Des familles françaises frappées par la violence liée au trafic de drogue font chaque année le voyage en Italie à la rencontre d’autres vies brisées par la violence mafieuse.En Italie, près d’un millier d’innocents sont tombés sous les balles des guerres entre mafieux : des magistrats – dont les juges Giovanni Falcone et Paolo Borsellino –, des carabiniers, des avocats, des prêtres, mais aussi des hommes, des femmes, des enfants. Ici, personne n’oublie ces morts. Le pays commémore les « vittime innocenti delle mafie », les victimes innocentes de la mafia, dans le cadre d’un vaste dispositif de lutte citoyenne contre le crime organisé. Marquée par des décennies de larmes et de sang, l’Italie s’est peu à peu affranchie d’une omerta longtemps étouffante.

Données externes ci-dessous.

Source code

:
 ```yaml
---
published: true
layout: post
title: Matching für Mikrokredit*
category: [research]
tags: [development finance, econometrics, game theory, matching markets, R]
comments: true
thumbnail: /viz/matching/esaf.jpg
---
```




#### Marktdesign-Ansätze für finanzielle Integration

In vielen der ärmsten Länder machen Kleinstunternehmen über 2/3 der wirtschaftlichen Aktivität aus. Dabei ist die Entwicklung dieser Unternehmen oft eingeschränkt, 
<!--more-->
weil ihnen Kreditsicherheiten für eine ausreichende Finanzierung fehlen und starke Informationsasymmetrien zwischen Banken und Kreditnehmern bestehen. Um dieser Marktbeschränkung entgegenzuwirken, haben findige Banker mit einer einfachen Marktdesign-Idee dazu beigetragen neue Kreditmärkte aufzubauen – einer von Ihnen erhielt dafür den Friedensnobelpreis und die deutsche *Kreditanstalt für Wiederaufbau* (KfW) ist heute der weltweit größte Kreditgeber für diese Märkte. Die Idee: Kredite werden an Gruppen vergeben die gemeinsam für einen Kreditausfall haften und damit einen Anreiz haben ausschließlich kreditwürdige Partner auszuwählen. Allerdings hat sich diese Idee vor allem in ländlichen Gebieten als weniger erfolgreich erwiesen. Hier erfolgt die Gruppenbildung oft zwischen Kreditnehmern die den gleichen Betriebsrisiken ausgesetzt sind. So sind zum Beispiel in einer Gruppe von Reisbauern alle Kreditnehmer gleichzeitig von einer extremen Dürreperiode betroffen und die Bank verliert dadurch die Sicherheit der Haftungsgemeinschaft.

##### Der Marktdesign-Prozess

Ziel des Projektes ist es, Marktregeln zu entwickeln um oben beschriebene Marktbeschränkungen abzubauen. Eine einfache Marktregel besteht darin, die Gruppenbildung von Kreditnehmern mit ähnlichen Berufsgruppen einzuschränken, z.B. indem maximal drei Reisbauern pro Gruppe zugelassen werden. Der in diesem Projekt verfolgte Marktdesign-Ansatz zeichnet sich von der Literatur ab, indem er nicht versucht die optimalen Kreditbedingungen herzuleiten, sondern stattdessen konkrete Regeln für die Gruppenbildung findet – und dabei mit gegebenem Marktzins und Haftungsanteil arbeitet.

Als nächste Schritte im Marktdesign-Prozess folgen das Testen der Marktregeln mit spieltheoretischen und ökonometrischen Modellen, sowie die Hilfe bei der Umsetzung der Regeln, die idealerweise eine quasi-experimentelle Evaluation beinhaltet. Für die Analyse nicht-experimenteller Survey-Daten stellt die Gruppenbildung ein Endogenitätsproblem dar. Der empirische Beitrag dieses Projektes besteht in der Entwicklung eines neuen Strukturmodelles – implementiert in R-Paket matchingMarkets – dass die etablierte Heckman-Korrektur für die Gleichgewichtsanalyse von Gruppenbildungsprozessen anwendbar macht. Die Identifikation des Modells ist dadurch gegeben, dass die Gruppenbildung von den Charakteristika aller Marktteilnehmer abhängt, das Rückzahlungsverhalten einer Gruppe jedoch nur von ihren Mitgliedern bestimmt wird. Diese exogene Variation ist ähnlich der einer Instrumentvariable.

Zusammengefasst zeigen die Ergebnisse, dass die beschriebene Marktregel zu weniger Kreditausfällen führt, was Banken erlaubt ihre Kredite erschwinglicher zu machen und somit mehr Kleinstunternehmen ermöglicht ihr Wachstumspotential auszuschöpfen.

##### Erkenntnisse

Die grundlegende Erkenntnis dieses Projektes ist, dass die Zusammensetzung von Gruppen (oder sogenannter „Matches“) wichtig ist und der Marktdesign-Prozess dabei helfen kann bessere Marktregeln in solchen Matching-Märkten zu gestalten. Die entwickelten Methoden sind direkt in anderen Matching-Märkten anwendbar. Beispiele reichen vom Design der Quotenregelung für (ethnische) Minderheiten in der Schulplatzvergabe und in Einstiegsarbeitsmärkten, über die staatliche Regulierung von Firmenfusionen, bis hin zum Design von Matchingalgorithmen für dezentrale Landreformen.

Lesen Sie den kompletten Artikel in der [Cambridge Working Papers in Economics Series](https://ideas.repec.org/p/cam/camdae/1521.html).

Ce combat a été mené par Libera, fondée en mars 1995 sous l’impulsion du prêtre Luigi Ciotti. Grâce à un réseau associatif puissant qui rassemble plus de 300 organisations, Libera a contribué à faire bouger les lignes et à réveiller les consciences. Les Italiens lui doivent l’adoption de leur loi sur la confiscation des biens mafieux et leur réutilisation à des fins sociales : lieux d’accueil, établissements scolaires, fermes pédagogiques. Tous les ans, à l’aube du printemps, saison symbolique de renaissance, la mémoire des disparus est ravivée.
En France, des associations et des collectifs de victimes se sont également structurés pour lutter contre le narcotrafic. À l’initiative des organisations antimafia Crim’Halt et DeMains Libres, plusieurs structures marseillaises sont engagées, dont Conscience, fondée par Amine Kessaci – devenu l’un des visages de la lutte – ainsi que le Collectif des familles de victimes, porté par des parents endeuillés.